The only complex global deal to be abandoned (Tapestry / Capri) did so 462 days after signing, broadly consistent with the deals merging parties decided to abandon in 2020-April 2024.
Looking ahead: do complex global deals face continued headwinds?
The above picture may suggest that, while complex global deals continue to face significant (and lengthy) scrutiny from antitrust agencies, the path to closing has eased slightly compared to recent years. However, with only six cases falling within our definition in the past 12 months, caution must be exercised in interpreting these findings. For example, none of the cases faced in-depth scrutiny in all three of the US, EU and UK, while three of the cases were first announced between 2020-2022, falling within our dataset because they closed in the past 12 months (even though antitrust reviews were completed in 2023 or early 2024). They may not therefore be fully representative of the current enforcement environment, and it remains to be seen whether the reduction in the proportion of prohibitions/abandonments for complex global mergers observed last year will continue.
This is even more so given the significant changes in political leadership seen on both sides of the Atlantic in recent months, which may impact enforcement against mergers going forwards.
- In the US, there has been change of leadership at the FTC and DOJ under the new Trump administration, as well as the removal of the two Democrat FTC Commissioners and appointment of a third Republican FTC Commissioner. Importantly, the new head of the DOJ, Gail Slater, has expressed a greater willingness to consider remedies—particularly divestitures—compared to the prior administration, potentially providing dealmakers with an easier path to clearance. However, the DOJ’s challenge to HPE/Juniper and Global Business/CWT (which fall outside our stats above since they are yet to either close or abandon) suggests caution is warranted (see our previous post).
- The impact of the new EU Competition Commissioner, Teresa Ribera, on the EC’s assessment of mergers remains to be seen, although she has indicated a shift in policy towards supporting ‘European’ champions so that EU companies remain competitive “in global markets”. With an extensive review of the EC’s merger guidelines in the early stages, the EC is expected to signal a greater willingness to clear mergers on the basis of wider market benefits, including increased innovation, in future. On the flip side, however, and against the backdrop of the European Court of Justice’s landmark decision in Illumina/Grail, the EC’s focus on preventing “killer acquisitions” remains intact, as explored in our previous post.
- In the UK, following a strategic steer from the government to increase business confidence and support growth in the UK, the CMA has initiated an overhaul of its mergers regime, promising faster merger reviews, a revised approach to remedies and a more restrained approach to global mergers (see our previous post). These shifts can already be seen reflected in recent cases, with the CMA deviating from its previously articulated preference for structural remedies in cases such as Vodafone / Three UK and SLB / ChampionX, and unconditionally clearing both deals reviewed under its revised Phase 2 process to date.
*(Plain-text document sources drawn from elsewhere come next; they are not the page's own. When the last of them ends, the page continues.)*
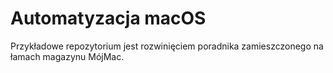 # Automatyzacja macOS

Przykładowe repozytorium jest rozwinięciem poradnika zamieszczonego na łamach magazynu MójMac.
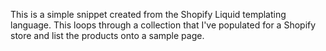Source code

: This is a simple snippet created from the Shopify Liquid templating language. This loops through a collection that I've
populated for a Shopify store and list the products onto a sample page.
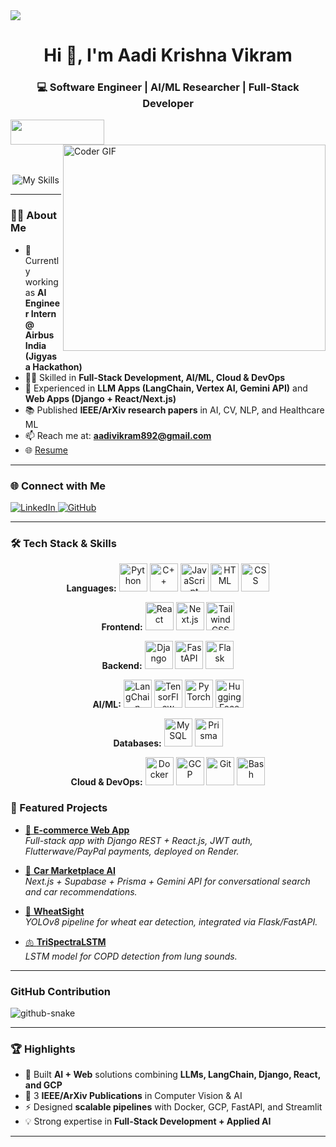 <!--horizontal divider(gradient)-->
<img src="https://user-images.githubusercontent.com/73097560/115834477-dbab4500-a447-11eb-908a-139a6edaec5c.gif">

<h1 align="center">Hi 👋, I'm Aadi Krishna Vikram</h1>
<h3 align="center">💻 Software Engineer | AI/ML Researcher | Full-Stack Developer</h3>



<!-- Left logo -->
<img align="left" width="150" height="40" src="https://github.com/vinodjangid07/vinodjangid07/assets/86096184/96fc909c-2e49-4d81-8f7e-b46471d60e53">

<!-- Developer GIF on the right -->
<img align="right" src="https://github.com/rajaprerak/rajaprerak/blob/master/developer.gif" alt="Coder GIF" width="420" height="330" />

<br><br><br><br>

<!-- Tech stack icons centered -->
<p align="center">
  <img src="https://skillicons.dev/icons?i=py,cpp,cs,js,html,css,django,fastapi,flask,react,nextjs,tailwind,git,github,opencv,mysql,supabase,linux,gcp,notion,pytorch,tensorflow,huggingface&perline=7" alt="My Skills"/>
</p>

---

### 👨‍💻 About Me
- 🔭 Currently working as **AI Engineer Intern @ Airbus India (Jigyasa Hackathon)**  
- 🧑‍💻 Skilled in **Full-Stack Development, AI/ML, Cloud & DevOps**  
- 🚀 Experienced in **LLM Apps (LangChain, Vertex AI, Gemini API)** and **Web Apps (Django + React/Next.js)**  
- 📚 Published **IEEE/ArXiv research papers** in AI, CV, NLP, and Healthcare ML  
- 📫 Reach me at: **aadivikram892@gmail.com**  
- 🌐 [Resume](https://drive.google.com/file/d/1eRROUeCpOeeSj8DPGKm7gAnRVlnHC31R/view?usp=sharing)




---

### 🌐 Connect with Me
<p align="left">
  <a href="https://www.linkedin.com/in/aadivikram368/" target="_blank">
    <img src="https://img.shields.io/badge/LinkedIn-Connect-blue?logo=linkedin&style=for-the-badge" alt="LinkedIn"/>
  </a>
  <a href="https://github.com/aadivik" target="_blank">
    <img src="https://img.shields.io/badge/GitHub-Follow-black?logo=github&style=for-the-badge" alt="GitHub"/>
  </a>
</p>

---

### 🛠️ Tech Stack & Skills  

<p align="center">
  <!-- Languages -->
  <strong>Languages:</strong>
  <img src="https://cdn.jsdelivr.net/gh/devicons/devicon/icons/python/python-original.svg" width="45px" alt="Python"/>
  <img src="https://cdn.jsdelivr.net/gh/devicons/devicon/icons/cplusplus/cplusplus-original.svg" width="45px" alt="C++"/>
  <img src="https://cdn.jsdelivr.net/gh/devicons/devicon/icons/javascript/javascript-original.svg" width="45px" alt="JavaScript"/>
  <img src="https://cdn.jsdelivr.net/gh/devicons/devicon/icons/html5/html5-original.svg" width="45px" alt="HTML"/>
  <img src="https://cdn.jsdelivr.net/gh/devicons/devicon/icons/css3/css3-original.svg" width="45px" alt="CSS"/>
</p>

<p align="center">
  <!-- Frontend -->
  <strong>Frontend:</strong>
  <img src="https://cdn.jsdelivr.net/gh/devicons/devicon/icons/react/react-original.svg" width="45px" alt="React"/>
  <img src="https://cdn.jsdelivr.net/gh/devicons/devicon/icons/nextjs/nextjs-original.svg" width="45px" alt="Next.js"/>
  <img src="https://cdn.jsdelivr.net/gh/devicons/devicon/icons/tailwindcss/tailwindcss-original.svg" width="45px" alt="TailwindCSS"/>
</p>

<p align="center">
  <!-- Backend -->
  <strong>Backend:</strong>
  <img src="https://cdn.jsdelivr.net/gh/devicons/devicon/icons/django/django-plain.svg" width="45px" alt="Django"/>
  <img src="https://cdn.jsdelivr.net/gh/devicons/devicon/icons/fastapi/fastapi-original.svg" width="45px" alt="FastAPI"/>
  <img src="https://cdn.jsdelivr.net/gh/devicons/devicon/icons/flask/flask-original.svg" width="45px" alt="Flask"/>
</p>

<p align="center">
  <!-- AI/ML -->
  <strong>AI/ML:</strong>
  <img src="https://avatars.githubusercontent.com/u/126733545?s=200&v=4" width="45px" alt="LangChain"/>
  <img src="https://cdn.jsdelivr.net/gh/devicons/devicon/icons/tensorflow/tensorflow-original.svg" width="45px" alt="TensorFlow"/>
  <img src="https://cdn.jsdelivr.net/gh/devicons/devicon/icons/pytorch/pytorch-original.svg" width="45px" alt="PyTorch"/>
  <img src="https://huggingface.co/front/assets/huggingface_logo-noborder.svg" width="45px" alt="HuggingFace"/>
</p>

<p align="center">
  <!-- Databases -->
  <strong>Databases:</strong>
  <img src="https://cdn.jsdelivr.net/gh/devicons/devicon/icons/mysql/mysql-original.svg" width="45px" alt="MySQL"/>
  <img src="https://cdn.jsdelivr.net/gh/devicons/devicon/icons/prisma/prisma-original.svg" width="45px" alt="Prisma"/>
  
</p>

<p align="center">
  <!-- Cloud & DevOps -->
  <strong>Cloud & DevOps:</strong>
  <img src="https://cdn.jsdelivr.net/gh/devicons/devicon/icons/docker/docker-original.svg" width="45px" alt="Docker"/>
  <img src="https://cdn.jsdelivr.net/gh/devicons/devicon/icons/googlecloud/googlecloud-original.svg" width="45px" alt="GCP"/>
  <img src="https://cdn.jsdelivr.net/gh/devicons/devicon/icons/git/git-original.svg" width="45px" alt="Git"/>
  <img src="https://cdn.jsdelivr.net/gh/devicons/devicon/icons/bash/bash-original.svg" width="45px" alt="Bash"/>
</p>


### 📌 Featured Projects

- [🛒 **E-commerce Web App**](https://newshop-ohta.onrender.com/)  
  *Full-stack app with Django REST + React.js, JWT auth, Flutterwave/PayPal payments, deployed on Render.*  

- [🚗 **Car Marketplace AI**](https://github.com/aadivik/CAR_MARKETPLACE-AI)  
  *Next.js + Supabase + Prisma + Gemini API for conversational search and car recommendations.*  

- [🌾 **WheatSight**](https://github.com/aadivik/wheatsight)  
  *YOLOv8 pipeline for wheat ear detection, integrated via Flask/FastAPI.*  

- [🫁 **TriSpectraLSTM**](https://github.com/aadivik/copd-detection)  
  *LSTM model for COPD detection from lung sounds.*  

---

### GitHub Contribution
<picture>
  <source media="(prefers-color-scheme: dark)" srcset="https://raw.githubusercontent.com/saatvik333/saatvik333/output/github-contribution-grid-snake-dark.svg" />
  <source media="(prefers-color-scheme: light)" srcset="https://raw.githubusercontent.com/saatvik333/saatvik333/output/github-contribution-grid-snake.svg" />
  <img alt="github-snake" src="github-snake.svg" />
</picture>

---

### 🏆 Highlights
- 🚀 Built **AI + Web** solutions combining **LLMs, LangChain, Django, React, and GCP**  
- 📝 3 **IEEE/ArXiv Publications** in Computer Vision & AI  
- ⚡ Designed **scalable pipelines** with Docker, GCP, FastAPI, and Streamlit  
- 💡 Strong expertise in **Full-Stack Development + Applied AI**  

---
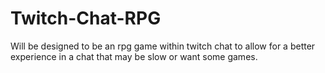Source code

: # Twitch-Chat-RPG

Will be designed to be an rpg game within twitch chat to allow for a better experience in a chat that may be slow or want some games. 
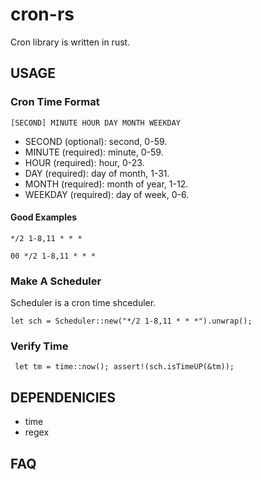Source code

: # cron-rs

Cron library is written in rust.

## USAGE

### Cron Time Format 

`[SECOND] MINUTE HOUR DAY MONTH WEEKDAY`

* SECOND (optional): second, 0-59.
* MINUTE (required): minute, 0-59.
* HOUR (required): hour, 0-23.
* DAY (required): day of month, 1-31.
* MONTH (required): month of year, 1-12.
* WEEKDAY (required): day of week, 0-6.

#### Good Examples 
`*/2 1-8,11 * * *`

`00 */2 1-8,11 * * *`

### Make A Scheduler
Scheduler is a cron time shceduler. 

`
    let sch = Scheduler::new("*/2 1-8,11 * * *").unwrap();
`

### Verify Time 

` 
    let tm = time::now();
    assert!(sch.isTimeUP(&tm));
` 

## DEPENDENICIES 

* time
* regex

## FAQ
Given the uncertainty, what should dealmakers do? The answer is simple – be prepared. Regardless of the geopolitical environment, complex global mergers will continue to attract close antitrust scrutiny. However, with regulators across the major jurisdictions reconsidering their processes, substantive assessment and approach to potential remedies, the landscape for merger approvals is perhaps even more uncertain and complex than ever. As such, businesses should ensure that their deal planning is robust, putting in place a comprehensive strategy in place from the outset to coordinate varying timelines, address global and local issues and plan in advance for workable remedies, where likely to be needed.